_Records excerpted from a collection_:
○ ○ ○ ○ ○ ○ ○

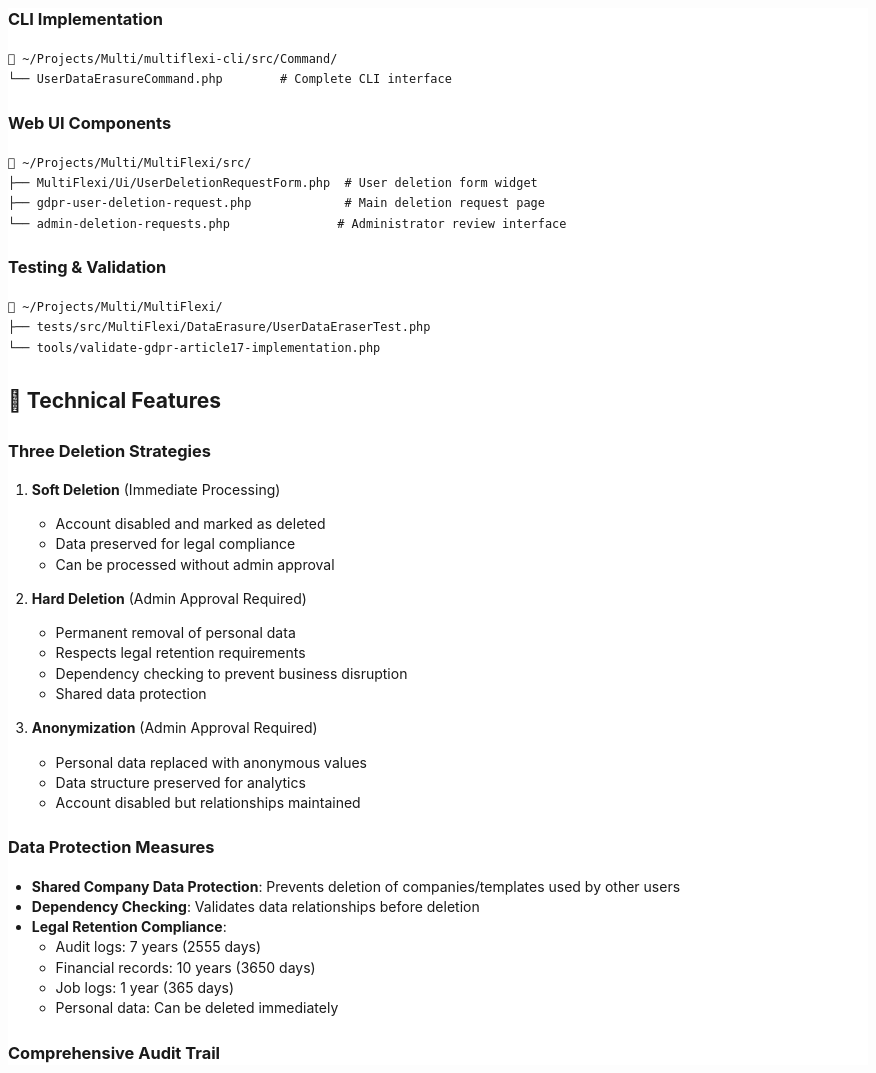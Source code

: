 ### CLI Implementation
```
📁 ~/Projects/Multi/multiflexi-cli/src/Command/
└── UserDataErasureCommand.php        # Complete CLI interface
```

### Web UI Components
```
📁 ~/Projects/Multi/MultiFlexi/src/
├── MultiFlexi/Ui/UserDeletionRequestForm.php  # User deletion form widget
├── gdpr-user-deletion-request.php             # Main deletion request page
└── admin-deletion-requests.php               # Administrator review interface
```

### Testing & Validation
```
📁 ~/Projects/Multi/MultiFlexi/
├── tests/src/MultiFlexi/DataErasure/UserDataEraserTest.php
└── tools/validate-gdpr-article17-implementation.php
```

## 🔧 Technical Features

### Three Deletion Strategies

1. **Soft Deletion** (Immediate Processing)
   - Account disabled and marked as deleted
   - Data preserved for legal compliance
   - Can be processed without admin approval

2. **Hard Deletion** (Admin Approval Required)
   - Permanent removal of personal data
   - Respects legal retention requirements
   - Dependency checking to prevent business disruption
   - Shared data protection

3. **Anonymization** (Admin Approval Required)
   - Personal data replaced with anonymous values
   - Data structure preserved for analytics
   - Account disabled but relationships maintained

### Data Protection Measures

- **Shared Company Data Protection**: Prevents deletion of companies/templates used by other users
- **Dependency Checking**: Validates data relationships before deletion
- **Legal Retention Compliance**: 
  - Audit logs: 7 years (2555 days)
  - Financial records: 10 years (3650 days)
  - Job logs: 1 year (365 days)
  - Personal data: Can be deleted immediately

### Comprehensive Audit Trail
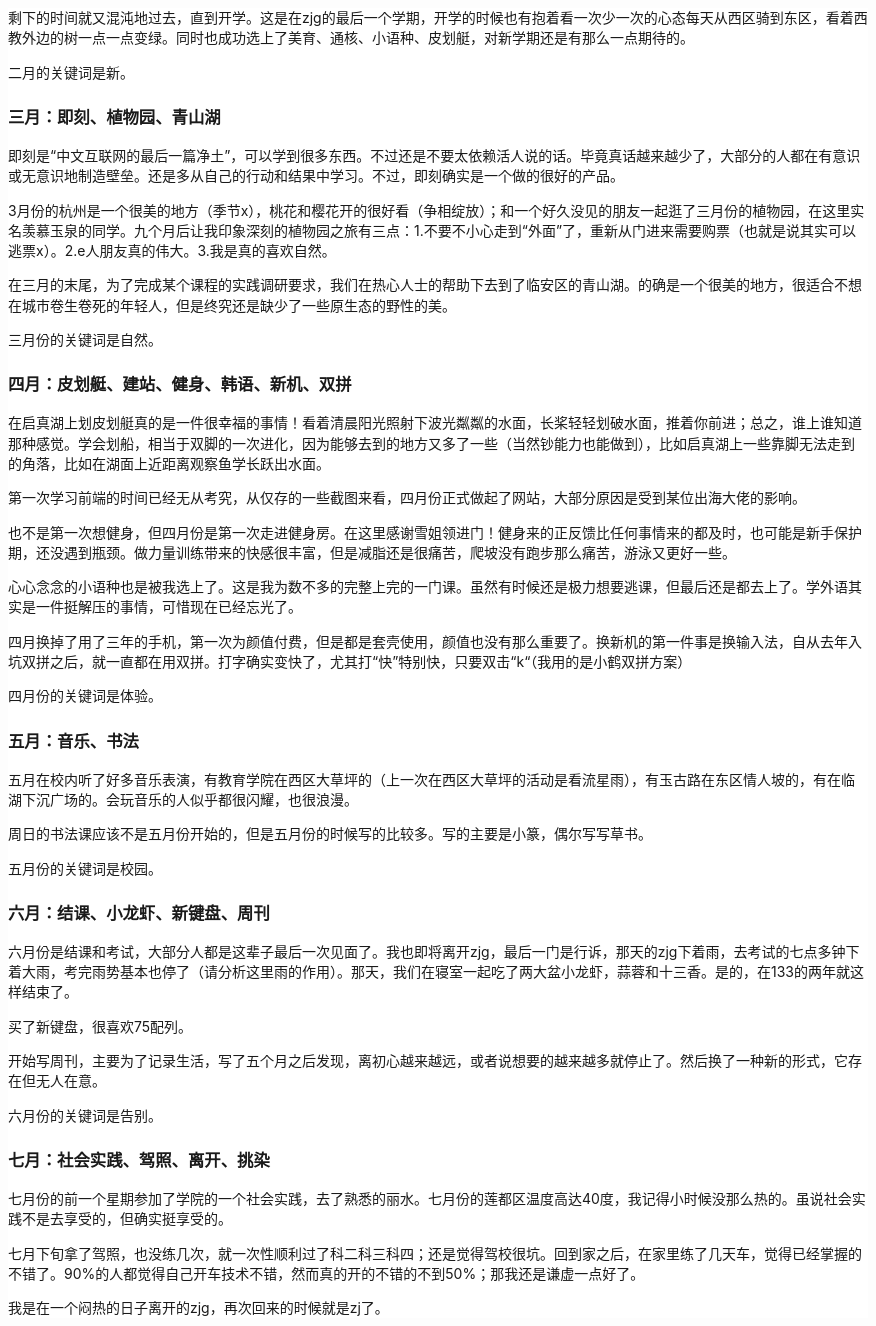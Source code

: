 剩下的时间就又混沌地过去，直到开学。这是在zjg的最后一个学期，开学的时候也有抱着看一次少一次的心态每天从西区骑到东区，看着西教外边的树一点一点变绿。同时也成功选上了美育、通核、小语种、皮划艇，对新学期还是有那么一点期待的。

二月的关键词是新。

### 三月：即刻、植物园、青山湖

即刻是“中文互联网的最后一篇净土”，可以学到很多东西。不过还是不要太依赖活人说的话。毕竟真话越来越少了，大部分的人都在有意识或无意识地制造壁垒。还是多从自己的行动和结果中学习。不过，即刻确实是一个做的很好的产品。

3月份的杭州是一个很美的地方（季节x），桃花和樱花开的很好看（争相绽放）；和一个好久没见的朋友一起逛了三月份的植物园，在这里实名羡慕玉泉的同学。九个月后让我印象深刻的植物园之旅有三点：1.不要不小心走到“外面”了，重新从门进来需要购票（也就是说其实可以逃票x）。2.e人朋友真的伟大。3.我是真的喜欢自然。

在三月的末尾，为了完成某个课程的实践调研要求，我们在热心人士的帮助下去到了临安区的青山湖。的确是一个很美的地方，很适合不想在城市卷生卷死的年轻人，但是终究还是缺少了一些原生态的野性的美。

三月份的关键词是自然。
### 四月：皮划艇、建站、健身、韩语、新机、双拼

在启真湖上划皮划艇真的是一件很幸福的事情！看着清晨阳光照射下波光粼粼的水面，长桨轻轻划破水面，推着你前进；总之，谁上谁知道那种感觉。学会划船，相当于双脚的一次进化，因为能够去到的地方又多了一些（当然钞能力也能做到），比如启真湖上一些靠脚无法走到的角落，比如在湖面上近距离观察鱼学长跃出水面。

第一次学习前端的时间已经无从考究，从仅存的一些截图来看，四月份正式做起了网站，大部分原因是受到某位出海大佬的影响。

也不是第一次想健身，但四月份是第一次走进健身房。在这里感谢雪姐领进门！健身来的正反馈比任何事情来的都及时，也可能是新手保护期，还没遇到瓶颈。做力量训练带来的快感很丰富，但是减脂还是很痛苦，爬坡没有跑步那么痛苦，游泳又更好一些。

心心念念的小语种也是被我选上了。这是我为数不多的完整上完的一门课。虽然有时候还是极力想要逃课，但最后还是都去上了。学外语其实是一件挺解压的事情，可惜现在已经忘光了。

四月换掉了用了三年的手机，第一次为颜值付费，但是都是套壳使用，颜值也没有那么重要了。换新机的第一件事是换输入法，自从去年入坑双拼之后，就一直都在用双拼。打字确实变快了，尤其打“快”特别快，只要双击“k“（我用的是小鹤双拼方案）

四月份的关键词是体验。
### 五月：音乐、书法

五月在校内听了好多音乐表演，有教育学院在西区大草坪的（上一次在西区大草坪的活动是看流星雨），有玉古路在东区情人坡的，有在临湖下沉广场的。会玩音乐的人似乎都很闪耀，也很浪漫。

周日的书法课应该不是五月份开始的，但是五月份的时候写的比较多。写的主要是小篆，偶尔写写草书。

五月份的关键词是校园。
### 六月：结课、小龙虾、新键盘、周刊

六月份是结课和考试，大部分人都是这辈子最后一次见面了。我也即将离开zjg，最后一门是行诉，那天的zjg下着雨，去考试的七点多钟下着大雨，考完雨势基本也停了（请分析这里雨的作用）。那天，我们在寝室一起吃了两大盆小龙虾，蒜蓉和十三香。是的，在133的两年就这样结束了。

买了新键盘，很喜欢75配列。

开始写周刊，主要为了记录生活，写了五个月之后发现，离初心越来越远，或者说想要的越来越多就停止了。然后换了一种新的形式，它存在但无人在意。

六月份的关键词是告别。
### 七月：社会实践、驾照、离开、挑染

七月份的前一个星期参加了学院的一个社会实践，去了熟悉的丽水。七月份的莲都区温度高达40度，我记得小时候没那么热的。虽说社会实践不是去享受的，但确实挺享受的。

七月下旬拿了驾照，也没练几次，就一次性顺利过了科二科三科四；还是觉得驾校很坑。回到家之后，在家里练了几天车，觉得已经掌握的不错了。90%的人都觉得自己开车技术不错，然而真的开的不错的不到50%；那我还是谦虚一点好了。

我是在一个闷热的日子离开的zjg，再次回来的时候就是zj了。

○ ○ ○ ○ ○ ○ ○

Would you please copy exactly the part of the entries above that begins at the line containing "### 六月：结课、小龙虾、新键盘、周刊" and ends at the line containing "七月份的前一个星期参加了学院", both lines included?

_EXERCISE RESULT_:
### 六月：结课、小龙虾、新键盘、周刊

六月份是结课和考试，大部分人都是这辈子最后一次见面了。我也即将离开zjg，最后一门是行诉，那天的zjg下着雨，去考试的七点多钟下着大雨，考完雨势基本也停了（请分析这里雨的作用）。那天，我们在寝室一起吃了两大盆小龙虾，蒜蓉和十三香。是的，在133的两年就这样结束了。

买了新键盘，很喜欢75配列。

开始写周刊，主要为了记录生活，写了五个月之后发现，离初心越来越远，或者说想要的越来越多就停止了。然后换了一种新的形式，它存在但无人在意。

六月份的关键词是告别。
### 七月：社会实践、驾照、离开、挑染

七月份的前一个星期参加了学院的一个社会实践，去了熟悉的丽水。七月份的莲都区温度高达40度，我记得小时候没那么热的。虽说社会实践不是去享受的，但确实挺享受的。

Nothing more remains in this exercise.